- [YOUR TASK]: Could you retype every entry below exactly as written?

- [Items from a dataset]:
• • •

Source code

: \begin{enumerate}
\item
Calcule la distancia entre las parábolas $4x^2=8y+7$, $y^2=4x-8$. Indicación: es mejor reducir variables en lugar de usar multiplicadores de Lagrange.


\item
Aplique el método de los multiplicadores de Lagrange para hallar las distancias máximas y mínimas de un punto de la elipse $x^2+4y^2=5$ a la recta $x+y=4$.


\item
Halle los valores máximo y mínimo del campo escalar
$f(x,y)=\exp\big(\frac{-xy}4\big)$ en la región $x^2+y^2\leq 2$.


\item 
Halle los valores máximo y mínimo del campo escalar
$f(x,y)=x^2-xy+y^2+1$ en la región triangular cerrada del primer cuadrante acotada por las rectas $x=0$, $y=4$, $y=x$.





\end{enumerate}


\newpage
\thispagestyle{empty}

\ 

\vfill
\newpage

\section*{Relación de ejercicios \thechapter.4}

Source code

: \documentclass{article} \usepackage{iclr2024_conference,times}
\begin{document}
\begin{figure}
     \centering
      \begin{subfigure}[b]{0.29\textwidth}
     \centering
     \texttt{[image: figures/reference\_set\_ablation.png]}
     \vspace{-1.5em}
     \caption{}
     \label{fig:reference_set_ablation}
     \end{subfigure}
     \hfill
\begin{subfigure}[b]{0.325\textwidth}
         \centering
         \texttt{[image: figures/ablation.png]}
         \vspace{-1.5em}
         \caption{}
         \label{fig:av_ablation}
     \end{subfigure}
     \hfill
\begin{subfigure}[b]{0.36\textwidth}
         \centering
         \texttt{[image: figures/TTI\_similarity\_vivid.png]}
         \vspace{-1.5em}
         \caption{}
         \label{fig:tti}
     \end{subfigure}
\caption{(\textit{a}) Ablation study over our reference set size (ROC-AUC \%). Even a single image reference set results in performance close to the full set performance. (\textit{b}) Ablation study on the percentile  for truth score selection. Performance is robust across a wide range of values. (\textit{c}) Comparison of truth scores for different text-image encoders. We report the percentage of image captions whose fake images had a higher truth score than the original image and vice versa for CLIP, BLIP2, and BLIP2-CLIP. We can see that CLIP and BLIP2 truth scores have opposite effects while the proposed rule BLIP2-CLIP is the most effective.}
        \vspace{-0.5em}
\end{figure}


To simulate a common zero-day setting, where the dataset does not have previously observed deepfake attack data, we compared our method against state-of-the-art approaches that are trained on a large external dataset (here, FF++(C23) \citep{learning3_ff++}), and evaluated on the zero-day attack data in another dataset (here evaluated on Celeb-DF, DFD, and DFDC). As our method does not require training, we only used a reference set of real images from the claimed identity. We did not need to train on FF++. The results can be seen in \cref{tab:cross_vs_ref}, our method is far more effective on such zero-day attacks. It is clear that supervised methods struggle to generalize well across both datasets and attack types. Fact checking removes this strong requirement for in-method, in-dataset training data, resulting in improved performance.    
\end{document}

• • •

- [EXERCISE OUTPUT]:
Source code

: \begin{enumerate}
\item
Calcule la distancia entre las parábolas $4x^2=8y+7$, $y^2=4x-8$. Indicación: es mejor reducir variables en lugar de usar multiplicadores de Lagrange.


\item
Aplique el método de los multiplicadores de Lagrange para hallar las distancias máximas y mínimas de un punto de la elipse $x^2+4y^2=5$ a la recta $x+y=4$.


\item
Halle los valores máximo y mínimo del campo escalar
$f(x,y)=\exp\big(\frac{-xy}4\big)$ en la región $x^2+y^2\leq 2$.


\item 
Halle los valores máximo y mínimo del campo escalar
$f(x,y)=x^2-xy+y^2+1$ en la región triangular cerrada del primer cuadrante acotada por las rectas $x=0$, $y=4$, $y=x$.





\end{enumerate}


\newpage
\thispagestyle{empty}

\ 

\vfill
\newpage

\section*{Relación de ejercicios \thechapter.4}

Source code

: \documentclass{article} \usepackage{iclr2024_conference,times}
\begin{document}
\begin{figure}
     \centering
      \begin{subfigure}[b]{0.29\textwidth}
     \centering
     \texttt{[image: figures/reference\_set\_ablation.png]}
     \vspace{-1.5em}
     \caption{}
     \label{fig:reference_set_ablation}
     \end{subfigure}
     \hfill
\begin{subfigure}[b]{0.325\textwidth}
         \centering
         \texttt{[image: figures/ablation.png]}
         \vspace{-1.5em}
         \caption{}
         \label{fig:av_ablation}
     \end{subfigure}
     \hfill
\begin{subfigure}[b]{0.36\textwidth}
         \centering
         \texttt{[image: figures/TTI\_similarity\_vivid.png]}
         \vspace{-1.5em}
         \caption{}
         \label{fig:tti}
     \end{subfigure}
\caption{(\textit{a}) Ablation study over our reference set size (ROC-AUC \%). Even a single image reference set results in performance close to the full set performance. (\textit{b}) Ablation study on the percentile  for truth score selection. Performance is robust across a wide range of values. (\textit{c}) Comparison of truth scores for different text-image encoders. We report the percentage of image captions whose fake images had a higher truth score than the original image and vice versa for CLIP, BLIP2, and BLIP2-CLIP. We can see that CLIP and BLIP2 truth scores have opposite effects while the proposed rule BLIP2-CLIP is the most effective.}
        \vspace{-0.5em}
\end{figure}


To simulate a common zero-day setting, where the dataset does not have previously observed deepfake attack data, we compared our method against state-of-the-art approaches that are trained on a large external dataset (here, FF++(C23) \citep{learning3_ff++}), and evaluated on the zero-day attack data in another dataset (here evaluated on Celeb-DF, DFD, and DFDC). As our method does not require training, we only used a reference set of real images from the claimed identity. We did not need to train on FF++. The results can be seen in \cref{tab:cross_vs_ref}, our method is far more effective on such zero-day attacks. It is clear that supervised methods struggle to generalize well across both datasets and attack types. Fact checking removes this strong requirement for in-method, in-dataset training data, resulting in improved performance.    
\end{document}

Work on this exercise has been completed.